そういう場所にはたいてい大きな時計がある。

時計なんかつけるのはもっと先でもいいかな?と思ったりもした。

例えば門限が6時などの毎日決められた定時は地域のスピーカーからチャイムが鳴ったりしてわかりやすい。

しかし学校から学童に行かずに家に帰りそのまま遊びに行くけど5時から映画を観に行くから4時半までに帰っておいで!というような場合は自分で意識して時計を見ないと帰ってこれない。

そこでこんな時計を買ってみた。


子ども用の時計は大手量販店などの時計売り場に行っても意外なほど少ない。

これも売り場には青いロケットのタイプとこの赤い恐竜タイプの2種類しかなかった。そして長針が文字盤と似た黄色で視認性が悪い。秒針として赤い恐竜で回るのでさらに視認性が悪い。

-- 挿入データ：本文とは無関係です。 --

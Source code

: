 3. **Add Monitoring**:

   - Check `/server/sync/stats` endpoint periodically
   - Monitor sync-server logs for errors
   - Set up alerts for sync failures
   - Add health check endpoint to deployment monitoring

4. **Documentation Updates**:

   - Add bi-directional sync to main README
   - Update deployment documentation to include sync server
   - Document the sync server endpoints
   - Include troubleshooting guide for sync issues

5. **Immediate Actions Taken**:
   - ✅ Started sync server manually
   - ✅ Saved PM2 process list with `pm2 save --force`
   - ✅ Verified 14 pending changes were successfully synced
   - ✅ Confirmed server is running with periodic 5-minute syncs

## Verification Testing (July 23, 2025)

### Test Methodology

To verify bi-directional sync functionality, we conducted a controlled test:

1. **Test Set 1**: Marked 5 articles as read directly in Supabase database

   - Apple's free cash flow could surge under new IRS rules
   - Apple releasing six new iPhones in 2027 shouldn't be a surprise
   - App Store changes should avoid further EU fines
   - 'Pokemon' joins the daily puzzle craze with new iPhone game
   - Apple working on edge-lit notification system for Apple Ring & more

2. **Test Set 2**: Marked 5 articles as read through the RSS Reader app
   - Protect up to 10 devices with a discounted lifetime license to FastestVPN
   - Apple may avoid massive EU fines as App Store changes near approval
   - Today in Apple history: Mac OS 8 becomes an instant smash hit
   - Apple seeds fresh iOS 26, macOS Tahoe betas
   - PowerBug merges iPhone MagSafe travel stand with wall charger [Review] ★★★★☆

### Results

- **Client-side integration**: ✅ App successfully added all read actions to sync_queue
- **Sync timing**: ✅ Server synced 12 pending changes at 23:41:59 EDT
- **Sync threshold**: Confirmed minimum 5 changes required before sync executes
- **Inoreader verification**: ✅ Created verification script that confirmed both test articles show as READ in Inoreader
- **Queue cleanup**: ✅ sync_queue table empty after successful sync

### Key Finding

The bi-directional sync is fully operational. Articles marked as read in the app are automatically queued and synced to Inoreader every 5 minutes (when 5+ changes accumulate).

じゃあなんで買ったのか?と言えば本当にこれよりマシな子ども用の時計がその売り場になかったのだ。

ロケットのタイプは時間のフォントが水色地に白でさらに読みにくい。実に消極的な選択肢だったのだ。

デジタルの方がいいんじゃないか?という話もあるが、時間概念を身につける初期はアナログのほうがいいと思っている。アナログのメタファーを身につけてからデジタルに行った方が原理もわかりやすいし楽しい。

時計のバンド部分がゴムで長さが調整可能なところは数少ないこの時計の良さで、子どもでも片手で片手にひとりで装着する必要が腕時計としては合格点だ。


そんなパパの消極的な選択にも関わらず時計をもらったコータは嬉しそうに身につけてくれる。

きっと大人と同じ腕時計という道具を身につけるのが楽しいのだろう。

今日は3時に学校から帰ってきて遊びに行く!と言うので4時30分に帰っておいで!と送り出したらぴったりに帰ってきた。

4時20分に児童館出たからぴったりに帰ってこれたよ!

とキックボードを折りたたみながら得意げに腕時計を見ながら報告してくれた。いいぞ!時間の逆算!

こうして少しづつオトナになってくんだなぁ〜と思った。

今日は新宿バルト9で5時10分からの「バクマン。」である。楽しい父子の思い出になるかな?